Exactly as written, reproduce the lines from the beginning of the data through the line containing "points $\left(x, y\right)$"; the pictures are not reproduced.

## Input records
___

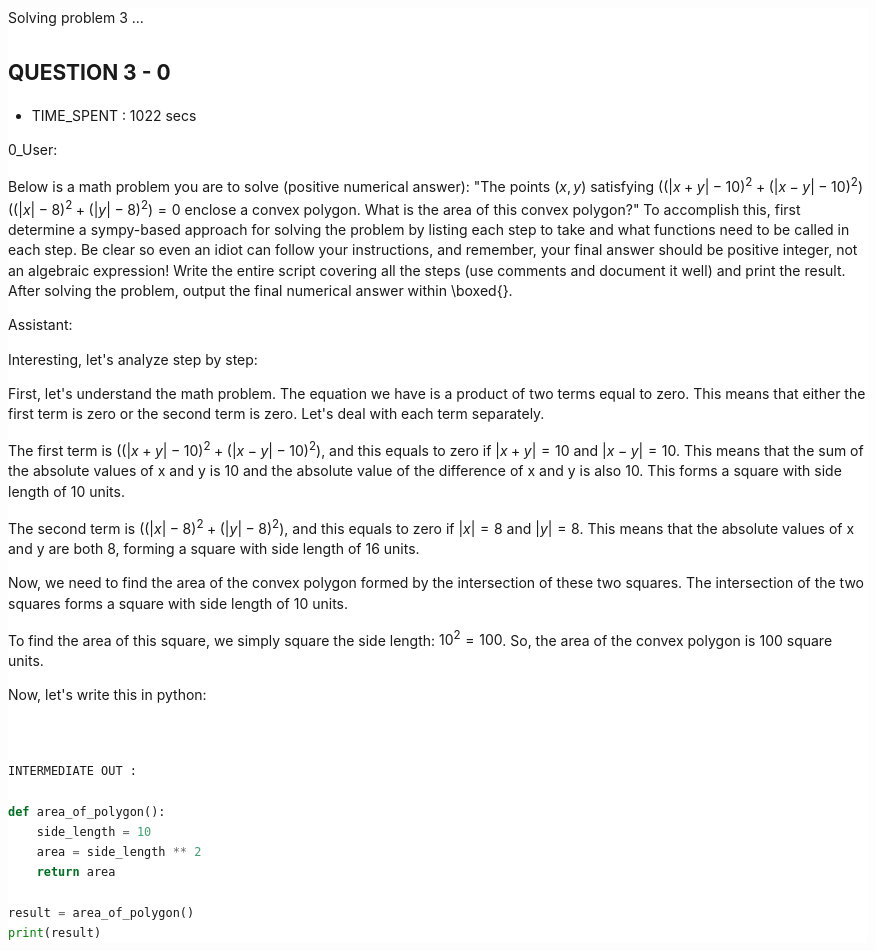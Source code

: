 Solving problem 3 ...



## QUESTION 3 - 0 
- TIME_SPENT : 1022 secs

0_User:

Below is a math problem you are to solve (positive numerical answer):
"The points $\left(x, y\right)$ satisfying $((\vert x + y \vert - 10)^2 + ( \vert x - y \vert - 10)^2)((\vert x \vert - 8)^2 + ( \vert y \vert - 8)^2) = 0$ enclose a convex polygon. What is the area of this convex polygon?"
To accomplish this, first determine a sympy-based approach for solving the problem by listing each step to take and what functions need to be called in each step. Be clear so even an idiot can follow your instructions, and remember, your final answer should be positive integer, not an algebraic expression!
Write the entire script covering all the steps (use comments and document it well) and print the result. After solving the problem, output the final numerical answer within \boxed{}.

Assistant: 

Interesting, let's analyze step by step:



First, let's understand the math problem. The equation we have is a product of two terms equal to zero. This means that either the first term is zero or the second term is zero. Let's deal with each term separately.

The first term is $((\vert x + y \vert - 10)^2 + ( \vert x - y \vert - 10)^2)$, and this equals to zero if $\vert x + y \vert = 10$ and $\vert x - y \vert = 10$. This means that the sum of the absolute values of x and y is 10 and the absolute value of the difference of x and y is also 10. This forms a square with side length of 10 units.

The second term is $((\vert x \vert - 8)^2 + ( \vert y \vert - 8)^2)$, and this equals to zero if $\vert x \vert = 8$ and $\vert y \vert = 8$. This means that the absolute values of x and y are both 8, forming a square with side length of 16 units.

Now, we need to find the area of the convex polygon formed by the intersection of these two squares. The intersection of the two squares forms a square with side length of 10 units.

To find the area of this square, we simply square the side length: $10^2 = 100$. So, the area of the convex polygon is 100 square units.

Now, let's write this in python:

```python


INTERMEDIATE OUT :

def area_of_polygon():
    side_length = 10
    area = side_length ** 2
    return area

result = area_of_polygon()
print(result)
```

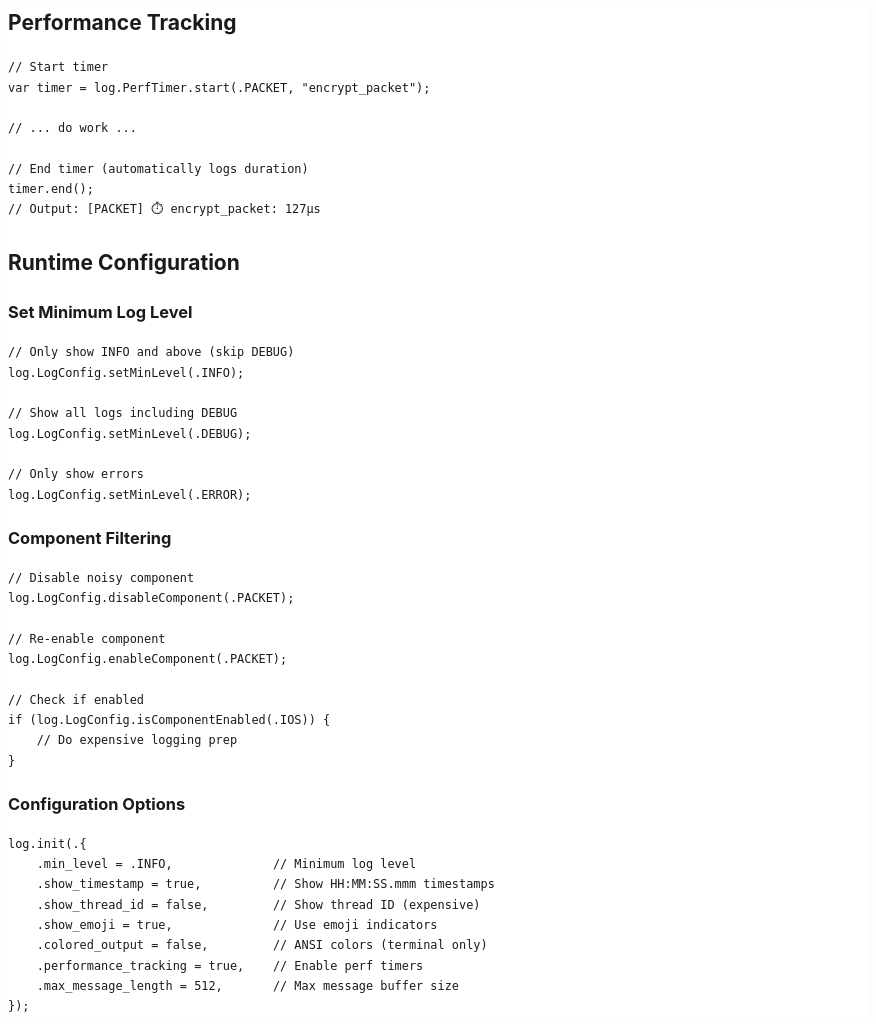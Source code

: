## Performance Tracking

```zig
// Start timer
var timer = log.PerfTimer.start(.PACKET, "encrypt_packet");

// ... do work ...

// End timer (automatically logs duration)
timer.end();
// Output: [PACKET] ⏱️ encrypt_packet: 127µs
```

## Runtime Configuration

### Set Minimum Log Level

```zig
// Only show INFO and above (skip DEBUG)
log.LogConfig.setMinLevel(.INFO);

// Show all logs including DEBUG
log.LogConfig.setMinLevel(.DEBUG);

// Only show errors
log.LogConfig.setMinLevel(.ERROR);
```

### Component Filtering

```zig
// Disable noisy component
log.LogConfig.disableComponent(.PACKET);

// Re-enable component
log.LogConfig.enableComponent(.PACKET);

// Check if enabled
if (log.LogConfig.isComponentEnabled(.IOS)) {
    // Do expensive logging prep
}
```

### Configuration Options

```zig
log.init(.{
    .min_level = .INFO,              // Minimum log level
    .show_timestamp = true,          // Show HH:MM:SS.mmm timestamps
    .show_thread_id = false,         // Show thread ID (expensive)
    .show_emoji = true,              // Use emoji indicators
    .colored_output = false,         // ANSI colors (terminal only)
    .performance_tracking = true,    // Enable perf timers
    .max_message_length = 512,       // Max message buffer size
});
```
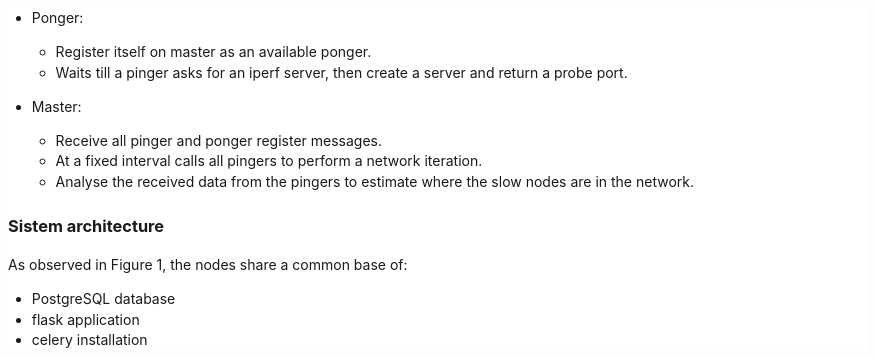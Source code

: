 - Ponger:
    - Register itself on master as an available ponger.
    - Waits till a pinger asks for an iperf server, then create a server and return a probe port.

- Master:
    - Receive all pinger and ponger register messages.
    - At a fixed interval calls all pingers to perform a network iteration.
    - Analyse the received data from the pingers to estimate where the slow nodes are in the network.


### Sistem architecture

As observed in Figure 1, the nodes share a common base of:
- PostgreSQL database
- flask application
- celery installation
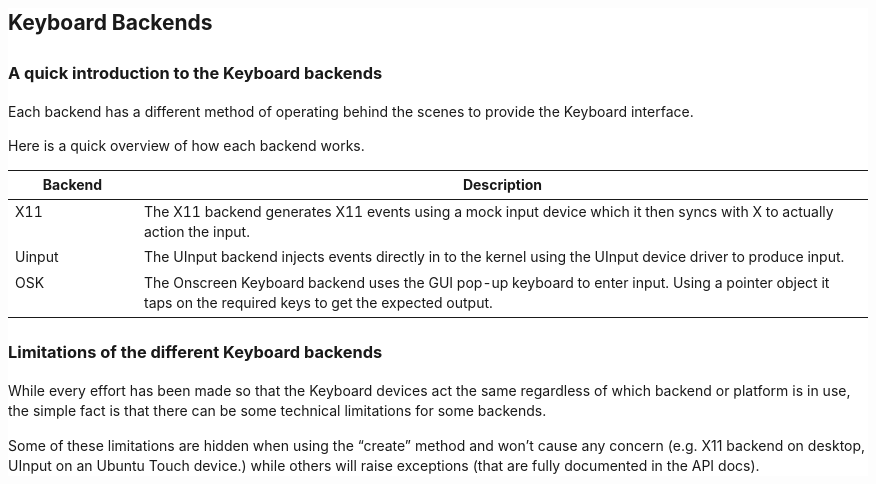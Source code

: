 Keyboard Backends<a href="index.html#keyboard-backends" class="headerlink" title="Permalink to this headline"></a>
------------------------------------------------------------------------------------------------------------------

### A quick introduction to the Keyboard backends<a href="index.html#a-quick-introduction-to-the-keyboard-backends" class="headerlink" title="Permalink to this headline"></a>

Each backend has a different method of operating behind the scenes to provide the Keyboard interface.

Here is a quick overview of how each backend works.

<table>
<colgroup>
<col width="15%" />
<col width="85%" />
</colgroup>
<thead>
<tr class="header">
<th>Backend</th>
<th>Description</th>
</tr>
</thead>
<tbody>
<tr class="odd">
<td>X11</td>
<td>The X11 backend generates X11 events using a mock input device which it then syncs with X to actually action the input.</td>
</tr>
<tr class="even">
<td>Uinput</td>
<td>The UInput backend injects events directly in to the kernel using the UInput device driver to produce input.</td>
</tr>
<tr class="odd">
<td>OSK</td>
<td>The Onscreen Keyboard backend uses the GUI pop-up keyboard to enter input. Using a pointer object it taps on the required keys to get the expected output.</td>
</tr>
</tbody>
</table>

<span id="keyboard-backend-limitations"></span>
### Limitations of the different Keyboard backends<a href="index.html#limitations-of-the-different-keyboard-backends" class="headerlink" title="Permalink to this headline"></a>

While every effort has been made so that the Keyboard devices act the same regardless of which backend or platform is in use, the simple fact is that there can be some technical limitations for some backends.

Some of these limitations are hidden when using the “create” method and won’t cause any concern (e.g. X11 backend on desktop, UInput on an Ubuntu Touch device.) while others will raise exceptions (that are fully documented in the API docs).
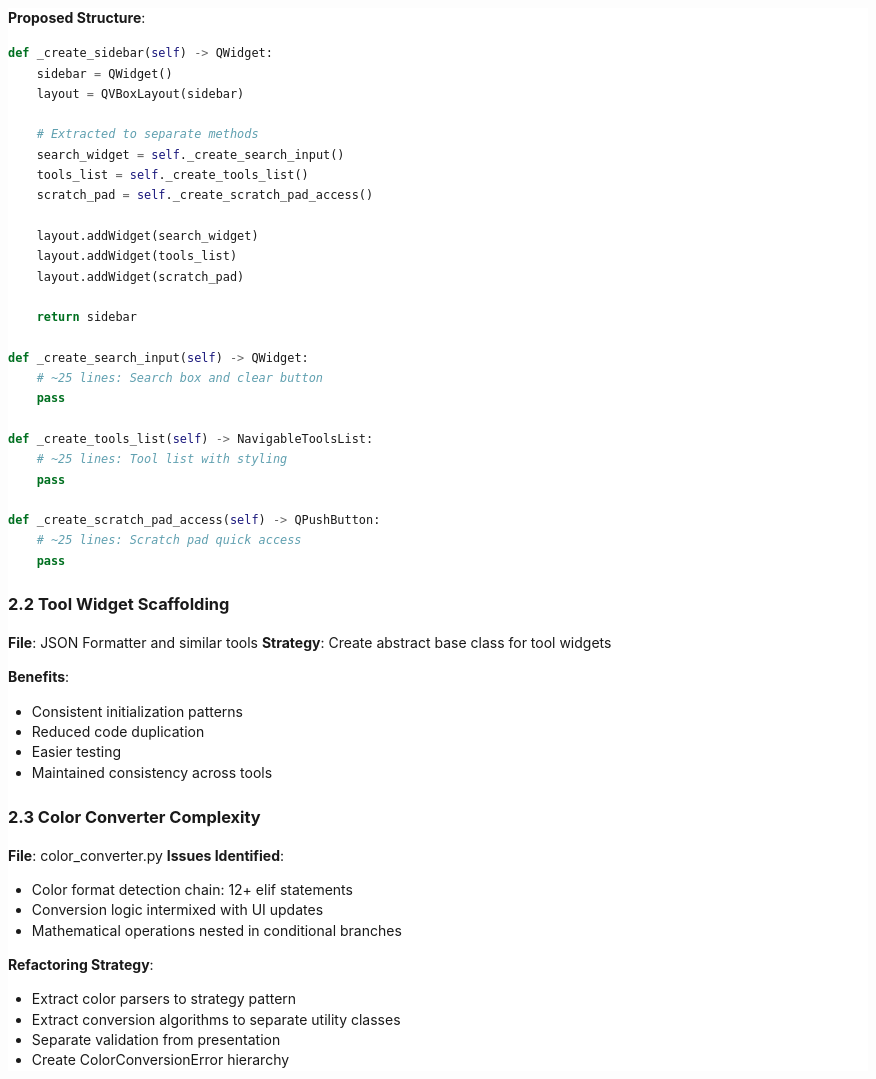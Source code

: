 **Proposed Structure**:

```python
def _create_sidebar(self) -> QWidget:
    sidebar = QWidget()
    layout = QVBoxLayout(sidebar)

    # Extracted to separate methods
    search_widget = self._create_search_input()
    tools_list = self._create_tools_list()
    scratch_pad = self._create_scratch_pad_access()

    layout.addWidget(search_widget)
    layout.addWidget(tools_list)
    layout.addWidget(scratch_pad)

    return sidebar

def _create_search_input(self) -> QWidget:
    # ~25 lines: Search box and clear button
    pass

def _create_tools_list(self) -> NavigableToolsList:
    # ~25 lines: Tool list with styling
    pass

def _create_scratch_pad_access(self) -> QPushButton:
    # ~25 lines: Scratch pad quick access
    pass
```

### 2.2 Tool Widget Scaffolding

**File**: JSON Formatter and similar tools
**Strategy**: Create abstract base class for tool widgets

**Benefits**:

- Consistent initialization patterns
- Reduced code duplication
- Easier testing
- Maintained consistency across tools

### 2.3 Color Converter Complexity

**File**: color_converter.py
**Issues Identified**:

- Color format detection chain: 12+ elif statements
- Conversion logic intermixed with UI updates
- Mathematical operations nested in conditional branches

**Refactoring Strategy**:

- Extract color parsers to strategy pattern
- Extract conversion algorithms to separate utility classes
- Separate validation from presentation
- Create ColorConversionError hierarchy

___

## Solution below
Source code

: Solving problem 3 ...



## QUESTION 3 - 0 
- TIME_SPENT : 1022 secs

0_User:

Below is a math problem you are to solve (positive numerical answer):
"The points $\left(x, y\right)$ satisfying $((\vert x + y \vert - 10)^2 + ( \vert x - y \vert - 10)^2)((\vert x \vert - 8)^2 + ( \vert y \vert - 8)^2) = 0$ enclose a convex polygon. What is the area of this convex polygon?"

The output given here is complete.